A willingness to embrace new technology and take risks was apparent as far back as when Carter joined the company in 1993 as director of IT. At the time, he played an instrumental role in migrating the company's customer-service operations from a centralized mainframe environment to distributed Unix, says Belinda Watkins, VP of network computing for FedEx Services, who met Carter back then when she was a technical adviser in the international network engineering department. "What I saw at that time was a person really eager to and comfortable with taking the lead on something that was visionary," she says. "Rob's maintained that throughout his career at FedEx."

Concrete Improvements
As FedEx winds down the 6x6 initiative, company officials can point to cost efficiency, speed to market, and highly automated customer service through FedEx.com as among their accomplishments. FedEx's flagship express-shipping business has grown--up 18% to $19.5 billion in fiscal 2005--since the company kicked off 6x6 two years earlier. That business keeps expanding: Three months ago, FedEx launched overnight service between India and China.

Because FedEx's operations are essentially integrated with those of its customers, any positive results of those efforts should ripple through to customers, too. "Clearly, I want him to succeed because if he succeeds, it's good for General Motors," says the automaker's CIO and group VP, Ralph Szygenda.

Szygenda views Carter not unlike a departmental CIO or process manager for a division within GM, which relies on FedEx as a key component of its parts-distribution supply chain. "The automotive industry has the most sophisticated supply chain in the world," Szygenda says. "We run a just-in-time operation around the world. If documents and parts don't show up, that could affect General Motors significantly. We're spending hundreds of millions of dollars paying for FedEx services, and we wouldn't be doing that if I didn't think they had good capabilities or a good CIO behind their processes."

FedEx officials admit that every 6x6 objective hasn't been an undiluted success. Although Carter originally envisioned a plan in which IT resources could be shared companywide, it proved untenable to get business units to give up their IT staffers to other units, even temporarily. "We began to realize that it was difficult to tell a business unit that they didn't have control over their resources," says Sherry Aaholm, senior VP of FedEx IT Express Solutions, which is part of FedEx Services. "It's complicated because if you move people, you have to adjust costs. This isn't out of the question, but as the realities have become more clear, 6x6 has had to make adjustments."

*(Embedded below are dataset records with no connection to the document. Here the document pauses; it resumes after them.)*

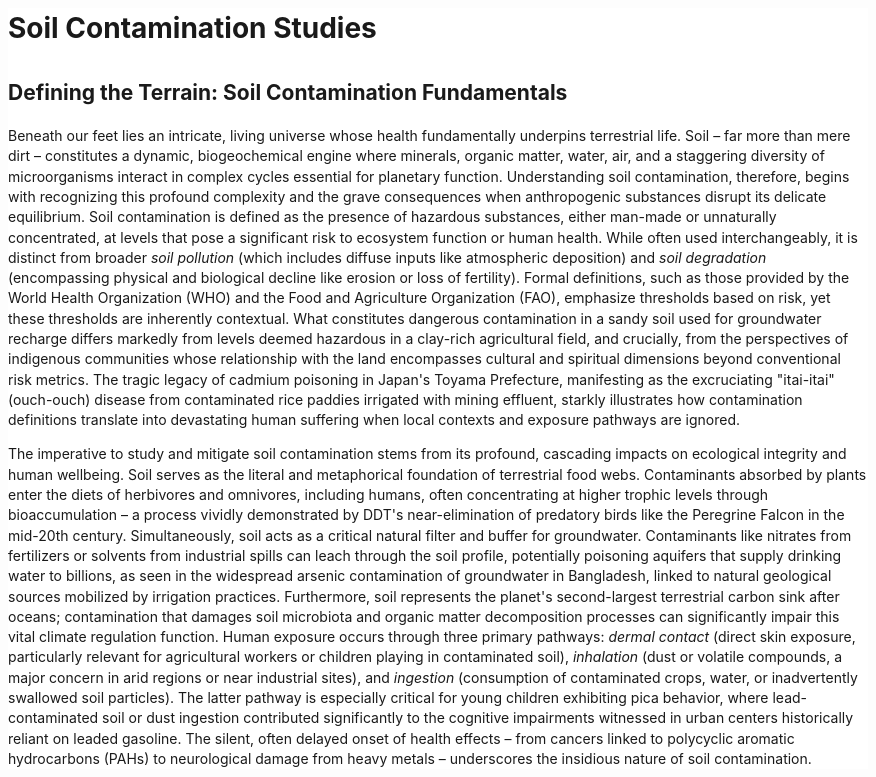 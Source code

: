 
# Soil Contamination Studies

## Defining the Terrain: Soil Contamination Fundamentals

Beneath our feet lies an intricate, living universe whose health fundamentally underpins terrestrial life. Soil – far more than mere dirt – constitutes a dynamic, biogeochemical engine where minerals, organic matter, water, air, and a staggering diversity of microorganisms interact in complex cycles essential for planetary function. Understanding soil contamination, therefore, begins with recognizing this profound complexity and the grave consequences when anthropogenic substances disrupt its delicate equilibrium. Soil contamination is defined as the presence of hazardous substances, either man-made or unnaturally concentrated, at levels that pose a significant risk to ecosystem function or human health. While often used interchangeably, it is distinct from broader *soil pollution* (which includes diffuse inputs like atmospheric deposition) and *soil degradation* (encompassing physical and biological decline like erosion or loss of fertility). Formal definitions, such as those provided by the World Health Organization (WHO) and the Food and Agriculture Organization (FAO), emphasize thresholds based on risk, yet these thresholds are inherently contextual. What constitutes dangerous contamination in a sandy soil used for groundwater recharge differs markedly from levels deemed hazardous in a clay-rich agricultural field, and crucially, from the perspectives of indigenous communities whose relationship with the land encompasses cultural and spiritual dimensions beyond conventional risk metrics. The tragic legacy of cadmium poisoning in Japan's Toyama Prefecture, manifesting as the excruciating "itai-itai" (ouch-ouch) disease from contaminated rice paddies irrigated with mining effluent, starkly illustrates how contamination definitions translate into devastating human suffering when local contexts and exposure pathways are ignored.

The imperative to study and mitigate soil contamination stems from its profound, cascading impacts on ecological integrity and human wellbeing. Soil serves as the literal and metaphorical foundation of terrestrial food webs. Contaminants absorbed by plants enter the diets of herbivores and omnivores, including humans, often concentrating at higher trophic levels through bioaccumulation – a process vividly demonstrated by DDT's near-elimination of predatory birds like the Peregrine Falcon in the mid-20th century. Simultaneously, soil acts as a critical natural filter and buffer for groundwater. Contaminants like nitrates from fertilizers or solvents from industrial spills can leach through the soil profile, potentially poisoning aquifers that supply drinking water to billions, as seen in the widespread arsenic contamination of groundwater in Bangladesh, linked to natural geological sources mobilized by irrigation practices. Furthermore, soil represents the planet's second-largest terrestrial carbon sink after oceans; contamination that damages soil microbiota and organic matter decomposition processes can significantly impair this vital climate regulation function. Human exposure occurs through three primary pathways: *dermal contact* (direct skin exposure, particularly relevant for agricultural workers or children playing in contaminated soil), *inhalation* (dust or volatile compounds, a major concern in arid regions or near industrial sites), and *ingestion* (consumption of contaminated crops, water, or inadvertently swallowed soil particles). The latter pathway is especially critical for young children exhibiting pica behavior, where lead-contaminated soil or dust ingestion contributed significantly to the cognitive impairments witnessed in urban centers historically reliant on leaded gasoline. The silent, often delayed onset of health effects – from cancers linked to polycyclic aromatic hydrocarbons (PAHs) to neurological damage from heavy metals – underscores the insidious nature of soil contamination.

And Carter's team has had to adjust to business developments that were never part of the original plan, such as the $2.4 billion acquisition of Kinko's in February 2004. FedEx introduced its ground and express shipping capabilities to more than 1,300 FedEx Kinko's locations within two months. "We quickly adopted the 6x6 framework to what we were doing," says Laurie Zeitlin, senior VP and CIO with FedEx Kinko's.

Carter gained Zeitlin's respect for his willingness to let the FedEx Kinko's team continue to build an order-to-pay system that was in the works before the acquisition, even as Kinko's moved its data-center operations and financial systems over to FedEx. Completed last month, the order-to-pay software lets FedEx Kinko's cashiers take and verify orders at the front counter, then push them into the production-management system. Customers are given precise pricing information at the time of their orders and have the ability to check order status online. The order-to-pay software also includes a customer-data repository, price-management capabilities, credit-card processing, and time-and-attendance applications. "Rob trusts that we know when to ask for help and when to involve him," Zeitlin says.

As any experienced businessperson knows, an expression of trust like that often breeds trust in return. So it's not surprising that some of that sentiment is flowing back Carter's way. "He's improved time to market and efficiency to such an extent that we're much leaner and quicker as a company," CEO Smith says. "Doggone it, he went out and did it."